Tammy Faye at Almeida Theatre review: praise be, it’s a religious riot

There are some shows you never expect to see, and a musical about a gay-friendly televangelist and America’s Christian right in the Seventies and Eighties by Elton John, James Graham and Jake ‘Scissor Sisters’ Shears is one of them. But here it is and praise the lord, it’s a religious riot.

Katie Brayben plays the titular TV preacher with eyes full of sympathetic tears, lungs of steel, and a wardrobe and wigs from the ninth circle of hell. Elton’s music wittily blends gospel and revivalist soul with the pop of Tammy Faye’s heyday and some almost vaudevillian comic songs. The madcap, cartoonish energy of Rupert Goold’s production sugars the serious point that religious corruption and political influence is very much still alive in America, and elsewhere.

Amid the evangelical media boom of the Seventies, small-town North Carolina Methodist Jim Bakker (Andrew Rannells, redeploying the cheesy anxiety he brought to The Book of Mormon) and his wife were miraculously gifted a religious satellite channel by Ted Turner. Tammy Faye, initially the sidekick, proved the star, blending the God-bothering with lifestyle content, and exuding telegenic relatability. If she asked for money, people sent it. Again and again. Soon the Bakkers built personal fortunes and a theme park on “credit… which is another word for faith”.

(Marc Brenner)

The couple’s greed and profligacy – and the sexual misconduct of Bakker and his fellow preachers – is contrasted with Tammy Faye’s genuine empathy, particularly when she embraces a young pastor with AIDS live on air. In the opening scene, set late in her life, she may mistake her proctologist for God, but the show doesn’t doubt her faith. Graham takes a less nuanced approach to Jerry Falwell (Zubin Varla), depicted as a Machiavelli intent on reuniting church and state under Ronald Reagan and installing an anti-gay, anti-abortion (and low-tax) agenda.

Turning this story into a musical heightens its absurdity. There is a knowing snicker to the anthem He’s Inside Me: other songs like He Promised Me and Look How Far We’ve Fallen are hilariously scathing. Brayben clucks around like a bright-plumaged hen until required to unleash her devastating, powerhouse voice, most notably on the penultimate number If You Came to See Me Cry. Talking heads, including Pope John Paul II and Archbishop Runcie, pop out of the bank of TV screens that dominates Bunny Christie’s set.

You can sometimes hear Shears reaching for rhymes in his lyrics, it’s true. And none of the characters is truly three-dimensional.

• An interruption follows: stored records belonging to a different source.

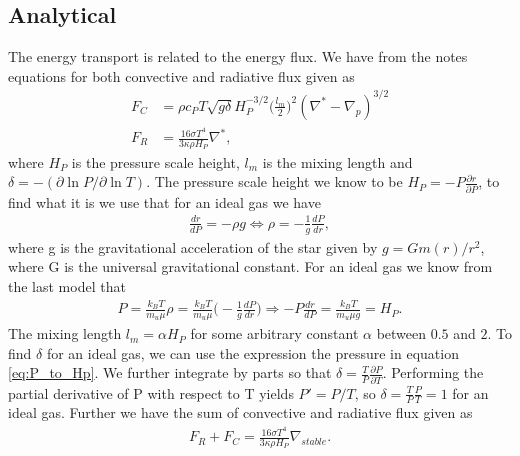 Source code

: \documentclass[a4paper,10pt]{article}
\begin{document}
\subsection{Analytical}
The energy transport is related to the energy flux. We have from the notes equations for both convective and radiative flux given as
%
\begin{align}\label{eq:Fc}
F_C &= \rho c_P T \sqrt{g\delta}H_P^{-3/2}\bigg(\frac{l_m}{2}\bigg)^2(\nabla^* - \nabla_p)^{3/2} \\
F_R &= \frac{16\sigma T^4}{3\kappa \rho H_P}\nabla^*,\label{eq:Fr}
\end{align}
%
where $H_P$ is the pressure scale height, $l_m$ is the mixing length and $\delta = -(\partial \ln P/\partial \ln T)$. The pressure scale height we know to be $H_P = -P\frac{\partial r}{\partial P}$, to find what it is we use that for an ideal gas we have
%
\begin{align*}
\frac{dr}{dP} = -\rho g \Leftrightarrow \rho = -\frac{1}{g}\frac{dP}{dr},
\end{align*}
%
where g is the gravitational acceleration of the star given by $g = Gm(r)/r^2$, where G is the universal gravitational constant. For an ideal gas we know from the last model that 
%
\begin{align}\label{eq:P_to_Hp}
P = \frac{k_B T}{m_u \mu} \rho = \frac{k_B T}{m_u \mu} \bigg(-\frac{1}{g}\frac{dP}{dr}\bigg)
\Rightarrow -P\frac{dr}{dP} = \frac{k_B T}{m_u \mu g} = H_P.
\end{align}
%
The mixing length $l_m = \alpha H_P$ for some arbitrary constant $\alpha$ between $0.5$ and $2$. To find $\delta$ for an ideal gas, we can use the expression the pressure in equation \eqref{eq:P_to_Hp}. We further integrate by parts so that $\delta = \frac{T}{P}\frac{\partial P}{\partial T}$. Performing the partial derivative of P with respect to T yields $P' = P/T$, so $\delta = \frac{T}{P}\frac{P}{T} = 1$ for an ideal gas. Further we have the sum of convective and radiative flux given as
%
\begin{align}\label{eq:Fc+Fr}
F_R + F_C = \frac{16\sigma T^4}{3\kappa \rho H_P}\nabla_{stable}.
\end{align}
\end{document}
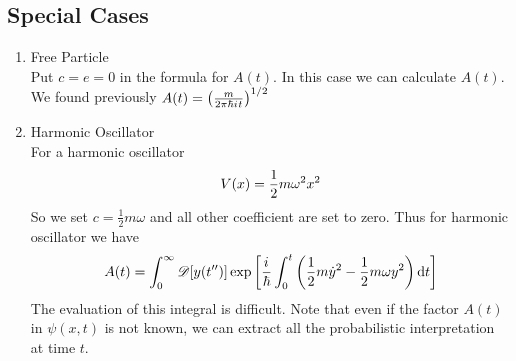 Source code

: 	\subsection{Special Cases}
	\begin{enumerate}
		\item Free Particle\\
			Put $c=e=0$ in the formula for $A(t)$. In this case we can calculate $A(t)$. We found previously $A(t) = \qty(\frac{m}{2\pi \hbar {i\mkern1mu} t})^{1/2}$
			
		\item Harmonic Oscillator \\
			For a harmonic oscillator
			\begin{equation}
				V\qty(x) = \frac{1}{2} m \omega^2 x^2
			\end{equation}
			So we set $c=\frac{1}{2} m \omega$ and all other coefficient are set to zero. Thus for harmonic oscillator we have
			\begin{equation}
				A(t) = \int_{0}^{\infty} \mathcal{D}\qty[y\qty(t^{\prime\prime})]  \exp\qty[\frac{{i\mkern1mu}}{\hbar} \int_{0}^{t} \qty(\frac{1}{2} m \dot{y}^2 - \frac{1}{2} m \omega y^2  ) \dd{t}]
			\end{equation}
			The evaluation of this integral is difficult.
			Note that even if the factor $A(t)$ in $\psi(x, t)$ is not known, we can extract all the probabilistic interpretation at time $t$.
		
		
	\end{enumerate}
		
		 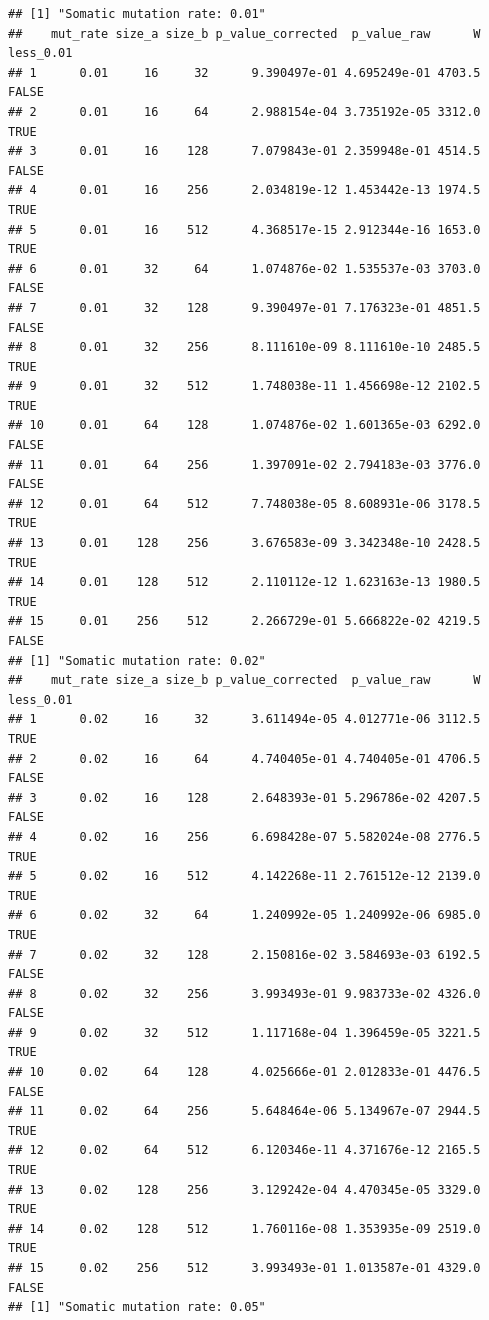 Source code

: \documentclass[
]{book}
\begin{document}
\begin{verbatim}
## [1] "Somatic mutation rate: 0.01"
##    mut_rate size_a size_b p_value_corrected  p_value_raw      W less_0.01
## 1      0.01     16     32      9.390497e-01 4.695249e-01 4703.5     FALSE
## 2      0.01     16     64      2.988154e-04 3.735192e-05 3312.0      TRUE
## 3      0.01     16    128      7.079843e-01 2.359948e-01 4514.5     FALSE
## 4      0.01     16    256      2.034819e-12 1.453442e-13 1974.5      TRUE
## 5      0.01     16    512      4.368517e-15 2.912344e-16 1653.0      TRUE
## 6      0.01     32     64      1.074876e-02 1.535537e-03 3703.0     FALSE
## 7      0.01     32    128      9.390497e-01 7.176323e-01 4851.5     FALSE
## 8      0.01     32    256      8.111610e-09 8.111610e-10 2485.5      TRUE
## 9      0.01     32    512      1.748038e-11 1.456698e-12 2102.5      TRUE
## 10     0.01     64    128      1.074876e-02 1.601365e-03 6292.0     FALSE
## 11     0.01     64    256      1.397091e-02 2.794183e-03 3776.0     FALSE
## 12     0.01     64    512      7.748038e-05 8.608931e-06 3178.5      TRUE
## 13     0.01    128    256      3.676583e-09 3.342348e-10 2428.5      TRUE
## 14     0.01    128    512      2.110112e-12 1.623163e-13 1980.5      TRUE
## 15     0.01    256    512      2.266729e-01 5.666822e-02 4219.5     FALSE
## [1] "Somatic mutation rate: 0.02"
##    mut_rate size_a size_b p_value_corrected  p_value_raw      W less_0.01
## 1      0.02     16     32      3.611494e-05 4.012771e-06 3112.5      TRUE
## 2      0.02     16     64      4.740405e-01 4.740405e-01 4706.5     FALSE
## 3      0.02     16    128      2.648393e-01 5.296786e-02 4207.5     FALSE
## 4      0.02     16    256      6.698428e-07 5.582024e-08 2776.5      TRUE
## 5      0.02     16    512      4.142268e-11 2.761512e-12 2139.0      TRUE
## 6      0.02     32     64      1.240992e-05 1.240992e-06 6985.0      TRUE
## 7      0.02     32    128      2.150816e-02 3.584693e-03 6192.5     FALSE
## 8      0.02     32    256      3.993493e-01 9.983733e-02 4326.0     FALSE
## 9      0.02     32    512      1.117168e-04 1.396459e-05 3221.5      TRUE
## 10     0.02     64    128      4.025666e-01 2.012833e-01 4476.5     FALSE
## 11     0.02     64    256      5.648464e-06 5.134967e-07 2944.5      TRUE
## 12     0.02     64    512      6.120346e-11 4.371676e-12 2165.5      TRUE
## 13     0.02    128    256      3.129242e-04 4.470345e-05 3329.0      TRUE
## 14     0.02    128    512      1.760116e-08 1.353935e-09 2519.0      TRUE
## 15     0.02    256    512      3.993493e-01 1.013587e-01 4329.0     FALSE
## [1] "Somatic mutation rate: 0.05"

\end{verbatim}
\end{document}
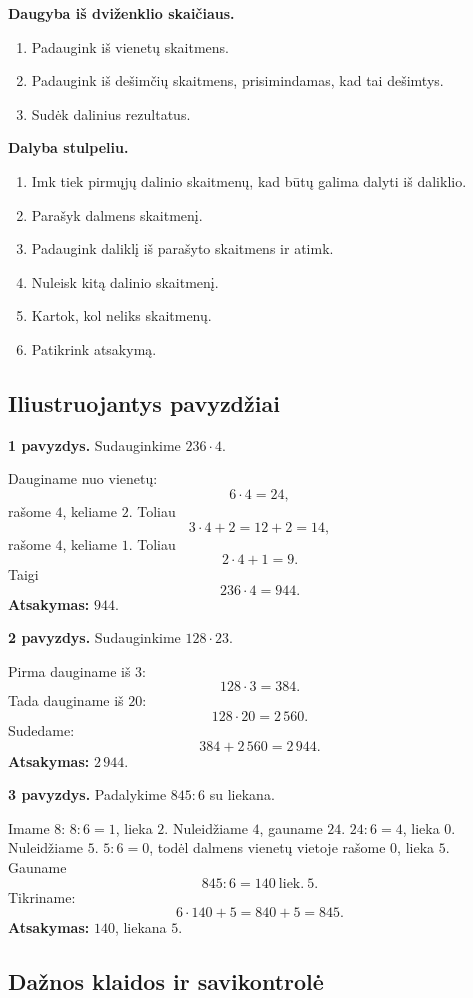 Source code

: \textbf{Daugyba iš dviženklio skaičiaus.}
\begin{enumerate}[label=\arabic*.]
\item Padaugink iš vienetų skaitmens.
\item Padaugink iš dešimčių skaitmens, prisimindamas, kad tai dešimtys.
\item Sudėk dalinius rezultatus.
\end{enumerate}

\textbf{Dalyba stulpeliu.}
\begin{enumerate}[label=\arabic*.]
\item Imk tiek pirmųjų dalinio skaitmenų, kad būtų galima dalyti iš daliklio.
\item Parašyk dalmens skaitmenį.
\item Padaugink daliklį iš parašyto skaitmens ir atimk.
\item Nuleisk kitą dalinio skaitmenį.
\item Kartok, kol neliks skaitmenų.
\item Patikrink atsakymą.
\end{enumerate}

\subsection{Iliustruojantys pavyzdžiai}

\textbf{1 pavyzdys.} Sudauginkime \(236\cdot4\).

Dauginame nuo vienetų:
\[
6\cdot4=24,
\]
rašome \(4\), keliame \(2\). Toliau
\[
3\cdot4+2=12+2=14,
\]
rašome \(4\), keliame \(1\). Toliau
\[
2\cdot4+1=9.
\]
Taigi
\[
236\cdot4=944.
\]
\textbf{Atsakymas:} \(944\).

\textbf{2 pavyzdys.} Sudauginkime \(128\cdot23\).

Pirma dauginame iš \(3\):
\[
128\cdot3=384.
\]
Tada dauginame iš \(20\):
\[
128\cdot20=2\,560.
\]
Sudedame:
\[
384+2\,560=2\,944.
\]
\textbf{Atsakymas:} \(2\,944\).

\textbf{3 pavyzdys.} Padalykime \(845:6\) su liekana.

Imame \(8\): \(8:6=1\), lieka \(2\). Nuleidžiame \(4\), gauname \(24\). \(24:6=4\), lieka \(0\). Nuleidžiame \(5\). \(5:6=0\), todėl dalmens vienetų vietoje rašome \(0\), lieka \(5\). Gauname
\[
845:6=140\ \text{liek.}\ 5.
\]
Tikriname:
\[
6\cdot140+5=840+5=845.
\]
\textbf{Atsakymas:} \(140\), liekana \(5\).

\subsection{Dažnos klaidos ir savikontrolė}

But that’s not the point. This is a carnivalesque takedown of something rotten. Graham, always even-handed, draws a distinction between true believers and hypocrites. In a late scene where Tammy gets to meet Falwell and Billy Graham in Purgatory – yes, really – she points out that the word ‘love’ is used in the Bible 489 times and ‘hate’’ just 89. I love this show.